═════ SOURCE INFORMATION ═════

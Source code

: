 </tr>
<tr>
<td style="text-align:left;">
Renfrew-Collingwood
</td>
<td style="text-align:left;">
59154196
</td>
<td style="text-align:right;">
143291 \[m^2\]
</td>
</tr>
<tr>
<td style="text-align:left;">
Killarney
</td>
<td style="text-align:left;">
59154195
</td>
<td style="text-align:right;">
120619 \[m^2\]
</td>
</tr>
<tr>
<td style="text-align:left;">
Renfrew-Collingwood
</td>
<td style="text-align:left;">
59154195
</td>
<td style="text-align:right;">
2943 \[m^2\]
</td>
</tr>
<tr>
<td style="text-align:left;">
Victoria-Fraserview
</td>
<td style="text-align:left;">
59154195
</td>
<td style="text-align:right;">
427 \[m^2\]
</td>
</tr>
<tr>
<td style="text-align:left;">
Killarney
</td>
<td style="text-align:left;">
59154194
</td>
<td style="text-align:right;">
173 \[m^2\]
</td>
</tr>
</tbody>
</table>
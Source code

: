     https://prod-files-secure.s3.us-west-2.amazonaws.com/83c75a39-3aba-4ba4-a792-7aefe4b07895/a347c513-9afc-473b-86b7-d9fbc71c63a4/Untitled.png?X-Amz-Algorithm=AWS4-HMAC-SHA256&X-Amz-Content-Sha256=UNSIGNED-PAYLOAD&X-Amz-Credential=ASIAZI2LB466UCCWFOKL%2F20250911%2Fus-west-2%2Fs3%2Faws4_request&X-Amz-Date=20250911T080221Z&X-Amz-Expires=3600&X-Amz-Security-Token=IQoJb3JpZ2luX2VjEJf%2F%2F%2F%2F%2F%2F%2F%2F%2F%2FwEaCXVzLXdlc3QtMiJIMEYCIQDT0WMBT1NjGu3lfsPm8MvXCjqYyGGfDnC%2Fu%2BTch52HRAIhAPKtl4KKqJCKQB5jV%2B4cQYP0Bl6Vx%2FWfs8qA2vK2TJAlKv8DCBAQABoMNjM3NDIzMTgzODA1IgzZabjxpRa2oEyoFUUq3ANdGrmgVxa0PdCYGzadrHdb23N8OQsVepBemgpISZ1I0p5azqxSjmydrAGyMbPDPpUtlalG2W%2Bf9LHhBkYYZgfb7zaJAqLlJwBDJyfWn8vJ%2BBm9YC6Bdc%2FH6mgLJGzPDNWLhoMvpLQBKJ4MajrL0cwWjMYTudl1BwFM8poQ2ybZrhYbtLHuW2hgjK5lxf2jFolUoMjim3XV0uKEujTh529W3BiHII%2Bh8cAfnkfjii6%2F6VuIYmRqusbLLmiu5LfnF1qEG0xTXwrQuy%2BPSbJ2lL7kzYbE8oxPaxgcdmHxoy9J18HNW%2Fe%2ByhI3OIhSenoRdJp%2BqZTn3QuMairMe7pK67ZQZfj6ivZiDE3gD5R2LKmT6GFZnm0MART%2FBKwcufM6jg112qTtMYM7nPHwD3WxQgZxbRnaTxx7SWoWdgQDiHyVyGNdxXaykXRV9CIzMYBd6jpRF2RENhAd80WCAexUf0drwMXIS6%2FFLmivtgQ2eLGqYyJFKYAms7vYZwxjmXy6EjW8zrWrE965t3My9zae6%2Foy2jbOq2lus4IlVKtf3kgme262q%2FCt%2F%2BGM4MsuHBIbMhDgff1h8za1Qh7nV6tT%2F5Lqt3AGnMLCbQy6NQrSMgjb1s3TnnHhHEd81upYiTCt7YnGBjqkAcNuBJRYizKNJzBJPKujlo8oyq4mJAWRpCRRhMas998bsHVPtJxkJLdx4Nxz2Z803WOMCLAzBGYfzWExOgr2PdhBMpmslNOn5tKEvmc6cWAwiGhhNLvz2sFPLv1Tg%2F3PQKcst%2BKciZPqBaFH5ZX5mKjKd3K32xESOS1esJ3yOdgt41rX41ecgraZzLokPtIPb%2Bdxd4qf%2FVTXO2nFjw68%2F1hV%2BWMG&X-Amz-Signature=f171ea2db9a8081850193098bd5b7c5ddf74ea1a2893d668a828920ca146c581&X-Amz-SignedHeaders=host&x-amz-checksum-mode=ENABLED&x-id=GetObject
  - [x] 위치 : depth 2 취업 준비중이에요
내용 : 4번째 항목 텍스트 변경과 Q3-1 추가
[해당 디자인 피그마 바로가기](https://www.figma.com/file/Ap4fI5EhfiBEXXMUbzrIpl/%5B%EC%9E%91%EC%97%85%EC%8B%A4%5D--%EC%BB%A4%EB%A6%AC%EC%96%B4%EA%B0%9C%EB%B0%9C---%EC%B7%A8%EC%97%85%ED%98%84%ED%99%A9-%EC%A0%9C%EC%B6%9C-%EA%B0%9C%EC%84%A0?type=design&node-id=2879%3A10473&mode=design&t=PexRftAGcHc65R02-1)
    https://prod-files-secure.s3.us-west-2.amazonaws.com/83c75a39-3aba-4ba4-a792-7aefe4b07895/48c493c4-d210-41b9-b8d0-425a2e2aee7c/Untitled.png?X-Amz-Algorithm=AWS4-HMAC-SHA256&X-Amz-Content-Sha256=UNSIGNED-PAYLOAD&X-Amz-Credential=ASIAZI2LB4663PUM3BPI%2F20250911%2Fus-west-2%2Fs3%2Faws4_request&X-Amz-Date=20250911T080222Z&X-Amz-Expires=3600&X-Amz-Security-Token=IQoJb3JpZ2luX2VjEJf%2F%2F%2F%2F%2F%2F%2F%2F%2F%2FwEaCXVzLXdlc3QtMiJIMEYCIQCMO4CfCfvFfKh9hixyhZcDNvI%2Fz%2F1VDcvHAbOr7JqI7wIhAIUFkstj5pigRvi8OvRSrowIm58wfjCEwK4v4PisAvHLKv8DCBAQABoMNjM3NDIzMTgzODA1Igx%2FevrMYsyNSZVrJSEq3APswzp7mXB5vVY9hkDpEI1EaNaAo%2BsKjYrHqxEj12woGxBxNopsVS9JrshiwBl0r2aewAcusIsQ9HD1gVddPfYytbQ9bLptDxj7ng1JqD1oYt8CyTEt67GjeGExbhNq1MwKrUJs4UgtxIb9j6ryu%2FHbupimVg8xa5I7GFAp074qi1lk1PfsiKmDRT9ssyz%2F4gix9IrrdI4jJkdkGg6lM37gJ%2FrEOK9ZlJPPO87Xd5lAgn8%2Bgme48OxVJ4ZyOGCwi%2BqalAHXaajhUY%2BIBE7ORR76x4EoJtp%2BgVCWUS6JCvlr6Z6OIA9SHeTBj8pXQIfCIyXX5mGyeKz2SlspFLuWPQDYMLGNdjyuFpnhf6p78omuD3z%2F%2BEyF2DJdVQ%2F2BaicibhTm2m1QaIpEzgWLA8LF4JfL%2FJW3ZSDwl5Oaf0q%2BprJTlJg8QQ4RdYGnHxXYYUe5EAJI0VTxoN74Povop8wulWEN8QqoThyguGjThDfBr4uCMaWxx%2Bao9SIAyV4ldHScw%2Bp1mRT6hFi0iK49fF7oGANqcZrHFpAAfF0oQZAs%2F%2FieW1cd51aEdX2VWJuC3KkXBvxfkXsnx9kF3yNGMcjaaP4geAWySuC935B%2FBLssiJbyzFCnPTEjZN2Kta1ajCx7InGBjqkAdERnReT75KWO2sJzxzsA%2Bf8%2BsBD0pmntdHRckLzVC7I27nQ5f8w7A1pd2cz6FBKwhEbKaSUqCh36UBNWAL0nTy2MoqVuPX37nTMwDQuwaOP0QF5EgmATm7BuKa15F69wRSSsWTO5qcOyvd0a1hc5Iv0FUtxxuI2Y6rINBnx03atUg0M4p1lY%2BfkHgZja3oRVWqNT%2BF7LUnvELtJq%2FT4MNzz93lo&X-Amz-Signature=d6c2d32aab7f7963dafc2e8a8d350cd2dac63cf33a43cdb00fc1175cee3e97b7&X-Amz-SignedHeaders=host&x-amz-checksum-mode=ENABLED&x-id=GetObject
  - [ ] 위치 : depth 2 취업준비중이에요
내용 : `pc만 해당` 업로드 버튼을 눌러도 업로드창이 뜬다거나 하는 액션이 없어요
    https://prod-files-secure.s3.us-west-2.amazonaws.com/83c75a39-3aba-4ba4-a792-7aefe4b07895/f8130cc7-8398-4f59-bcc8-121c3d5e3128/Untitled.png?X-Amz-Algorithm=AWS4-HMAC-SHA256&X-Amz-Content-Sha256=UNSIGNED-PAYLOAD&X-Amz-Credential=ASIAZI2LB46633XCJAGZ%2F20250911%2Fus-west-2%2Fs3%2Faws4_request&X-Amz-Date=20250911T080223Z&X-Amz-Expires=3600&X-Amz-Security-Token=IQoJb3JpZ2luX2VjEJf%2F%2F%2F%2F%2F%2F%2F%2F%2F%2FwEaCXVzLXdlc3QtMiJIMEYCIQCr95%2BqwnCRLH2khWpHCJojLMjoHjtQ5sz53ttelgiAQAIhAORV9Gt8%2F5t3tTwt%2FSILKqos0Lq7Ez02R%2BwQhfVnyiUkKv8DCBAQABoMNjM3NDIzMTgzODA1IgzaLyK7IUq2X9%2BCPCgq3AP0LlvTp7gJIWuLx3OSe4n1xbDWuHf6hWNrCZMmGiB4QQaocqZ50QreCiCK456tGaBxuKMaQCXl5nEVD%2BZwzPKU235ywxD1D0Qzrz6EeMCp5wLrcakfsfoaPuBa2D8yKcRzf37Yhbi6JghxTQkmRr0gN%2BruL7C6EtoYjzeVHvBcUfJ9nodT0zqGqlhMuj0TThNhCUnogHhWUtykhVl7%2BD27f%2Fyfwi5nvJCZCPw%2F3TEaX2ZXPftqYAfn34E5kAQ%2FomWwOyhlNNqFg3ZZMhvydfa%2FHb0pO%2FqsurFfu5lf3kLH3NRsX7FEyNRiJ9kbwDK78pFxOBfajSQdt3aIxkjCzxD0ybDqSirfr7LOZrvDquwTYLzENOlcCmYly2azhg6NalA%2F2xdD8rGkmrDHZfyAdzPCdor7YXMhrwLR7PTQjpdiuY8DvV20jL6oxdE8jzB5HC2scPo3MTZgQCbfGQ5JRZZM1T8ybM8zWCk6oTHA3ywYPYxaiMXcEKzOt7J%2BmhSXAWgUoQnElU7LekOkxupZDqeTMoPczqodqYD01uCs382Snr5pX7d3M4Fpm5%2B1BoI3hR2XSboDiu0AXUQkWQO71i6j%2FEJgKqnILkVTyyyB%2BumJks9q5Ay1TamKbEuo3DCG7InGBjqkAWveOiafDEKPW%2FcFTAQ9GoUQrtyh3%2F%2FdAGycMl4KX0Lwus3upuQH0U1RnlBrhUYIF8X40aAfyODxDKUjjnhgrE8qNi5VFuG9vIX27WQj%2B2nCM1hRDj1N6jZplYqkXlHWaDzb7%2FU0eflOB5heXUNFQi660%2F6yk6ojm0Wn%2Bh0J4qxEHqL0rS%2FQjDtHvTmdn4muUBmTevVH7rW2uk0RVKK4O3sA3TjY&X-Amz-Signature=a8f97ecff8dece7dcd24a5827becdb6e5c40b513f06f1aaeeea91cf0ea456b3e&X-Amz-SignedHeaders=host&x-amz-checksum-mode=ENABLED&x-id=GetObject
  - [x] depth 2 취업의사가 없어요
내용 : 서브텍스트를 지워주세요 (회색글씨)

═════

**INSTRUCTIONS FOR THE TASK**
What number of lines in the data contain the word "depth"? Give the number and nothing else.

**WRITTEN RESPONSE**
3